The Naked and the Dead - Norman Mailer [161]
Several times he goes out on drunks to Scollay Square with a friend or two. It is a self-conscious business with old clothing, an undeviating tour of all the bars and dives.
Practice for finding the sawdust saloons on Third Avenue.
If there is puke on the floor, they are delighted; they are fraternity men dancing with movie stars. But the moods all change. After they become drunk, there is the pleasurable sadness of late spring evenings, the cognition of all hope and longing arrayed against the casual ugly attrition of time. A good mood.
God, look at these people, Hearn says, talk of your animal existences.
What do you expect, his friend says, they're the by-product of an acquisitive society, refuse, that's all, the fester in Spengler's world-city.
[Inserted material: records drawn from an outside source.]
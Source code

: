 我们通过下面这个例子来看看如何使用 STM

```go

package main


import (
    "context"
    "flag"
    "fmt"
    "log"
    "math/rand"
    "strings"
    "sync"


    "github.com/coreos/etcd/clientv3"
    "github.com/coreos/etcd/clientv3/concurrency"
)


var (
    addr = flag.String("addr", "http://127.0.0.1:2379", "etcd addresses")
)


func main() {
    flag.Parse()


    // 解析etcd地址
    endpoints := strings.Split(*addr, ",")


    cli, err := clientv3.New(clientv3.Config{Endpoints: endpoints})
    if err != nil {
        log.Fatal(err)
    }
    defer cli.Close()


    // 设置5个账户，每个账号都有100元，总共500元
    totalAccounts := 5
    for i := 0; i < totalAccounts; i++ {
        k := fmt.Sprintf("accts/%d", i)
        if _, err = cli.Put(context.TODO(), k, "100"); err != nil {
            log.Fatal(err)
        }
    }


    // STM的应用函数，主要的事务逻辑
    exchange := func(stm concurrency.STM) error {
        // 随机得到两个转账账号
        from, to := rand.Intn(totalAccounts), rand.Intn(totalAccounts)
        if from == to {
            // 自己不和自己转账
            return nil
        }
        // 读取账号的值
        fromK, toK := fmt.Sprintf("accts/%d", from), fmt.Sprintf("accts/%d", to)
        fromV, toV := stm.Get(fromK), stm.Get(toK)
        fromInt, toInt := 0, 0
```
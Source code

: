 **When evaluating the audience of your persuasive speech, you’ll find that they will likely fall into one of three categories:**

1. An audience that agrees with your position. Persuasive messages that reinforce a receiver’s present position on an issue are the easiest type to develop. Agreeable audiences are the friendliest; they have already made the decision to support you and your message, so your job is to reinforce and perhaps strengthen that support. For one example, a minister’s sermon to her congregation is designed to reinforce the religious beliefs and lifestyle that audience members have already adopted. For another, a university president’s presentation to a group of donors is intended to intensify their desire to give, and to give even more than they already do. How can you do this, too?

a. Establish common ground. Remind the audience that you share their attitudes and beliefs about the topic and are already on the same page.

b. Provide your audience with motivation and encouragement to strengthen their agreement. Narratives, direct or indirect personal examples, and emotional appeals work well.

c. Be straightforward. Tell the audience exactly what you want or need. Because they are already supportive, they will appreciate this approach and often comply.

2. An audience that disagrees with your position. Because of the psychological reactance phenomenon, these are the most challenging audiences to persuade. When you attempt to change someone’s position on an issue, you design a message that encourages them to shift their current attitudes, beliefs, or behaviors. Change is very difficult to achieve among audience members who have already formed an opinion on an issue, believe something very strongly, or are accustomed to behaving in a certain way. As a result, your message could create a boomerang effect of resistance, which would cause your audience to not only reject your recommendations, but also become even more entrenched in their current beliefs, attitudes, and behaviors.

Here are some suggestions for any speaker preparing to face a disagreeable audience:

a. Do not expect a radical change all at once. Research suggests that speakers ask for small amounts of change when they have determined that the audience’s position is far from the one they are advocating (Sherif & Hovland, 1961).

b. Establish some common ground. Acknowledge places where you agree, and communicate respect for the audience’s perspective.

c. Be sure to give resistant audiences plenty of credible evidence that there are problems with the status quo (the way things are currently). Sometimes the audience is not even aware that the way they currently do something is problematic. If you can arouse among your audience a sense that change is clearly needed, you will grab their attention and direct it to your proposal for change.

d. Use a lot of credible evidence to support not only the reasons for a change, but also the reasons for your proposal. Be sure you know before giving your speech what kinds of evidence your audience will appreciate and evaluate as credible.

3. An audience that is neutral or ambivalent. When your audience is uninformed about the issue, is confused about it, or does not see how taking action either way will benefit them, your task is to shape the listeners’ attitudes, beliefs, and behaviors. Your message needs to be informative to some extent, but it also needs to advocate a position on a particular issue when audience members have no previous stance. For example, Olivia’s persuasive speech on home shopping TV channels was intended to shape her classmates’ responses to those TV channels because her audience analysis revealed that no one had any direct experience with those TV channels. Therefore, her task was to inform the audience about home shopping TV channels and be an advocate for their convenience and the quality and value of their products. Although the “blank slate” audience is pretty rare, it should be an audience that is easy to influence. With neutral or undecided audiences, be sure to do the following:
Jansen, you're a phony, what do you know about an acquisitive society, there's things I could tell you, it's different, you're a phony, that's all.
So are you, we're all phonies. Parasites. Hothouse flowers. The thing is to get out and join the movement.
What's the matter, Hearn asks, you going political on me?
I'm not political, that's bullshit, everything's bullshit. He waves his arm sweepingly.
Hearn, cupping his chin in his hand. You know when nothing else is left I'm going to become a fairy, not a goddam little nance, you understand, but a nice upright pillar of the community, live on green lawns. Bisexual. Never a dull moment, man or woman, it's all the same to you, exciting.
Jansen's head lolls. Join the Navy.
No, thanks. None of your machine-made copulations for me. You know the trouble with Americans is they don't know how to screw, there's no art in our lives, every intellectual has a Babbitt in the closet. Oh, I like that one, I like it. Can it for me, will you, Jansen?
We're all neurotic.
Sure.
For a little while it is all quite glorious. They are wise and aware and sick and the world outside is corrupt and they are the only ones who know it. Weltschmertzen, mahogany melancholies, and Weltanschauungen are the only currency.
But it does not always work. I'm a phony, Hearn says, and there are times when it goes beyond the flippancy, the easy depression, the almost gratifying self-disgust. Sometimes there are things which can be done about it.
He broods about this through the summer, has a fight with his father.
I'll tell you, Robert, I don't know where you picked up all this union idea guff, but if you think they ain't a bunch of gangsters, if you think my men weren't better off depending on me, when Jesus Christ I've helped them out of many a scrape, and Christmas bonuses, Why don't you stay out of this, you don't know what the hell you're talking about.
I resent that, but you never could understand what paternalism is.
Maybe I don't being as it's a big word, but it seems to me it's easy enough to bite the hand that feeds ya.
Well, you don't have to worry about that any more.
Now, hold on.
But after a further series of supplications and quarrels, he goes back to school early, gets a job washing dishes in the Georgian, and keeps it once classes have started. There are movements toward reconciliation; Ina comes out to Boston for the first time in three years, and a grudged truce is achieved. He writes home from time to time, but he will not take any money, and junior year is a grind of selling college subscriptions and pressing and laundering contracts to freshmen, odd jobs on weekends, and waiting on tables in the house as a substitute for dishwashing. He likes none of it particularly, but there are new processes discovered, new sources of strength. He never really debates the idea of taking money from his parents any longer.
And he feels himself growing older through the year, tougher, wonders at it and picks up no answers. Maybe I have my father's stubbornness. The closest things, the dominant patterns are usually unanswerable. He has lived in a vacuum for eighteen years, cloyed by the representative and unique longings of any youth; he has come into the shattering new world of college and spent two years absorbing, sloughing off shells, putting out feelers. And inside himself a process, never fully understood, had taken place. A casual fight with his father that has expanded into a rebellion, apparently out of proportion, but it is the sum, he knows, of everything, even of things he has forgotten.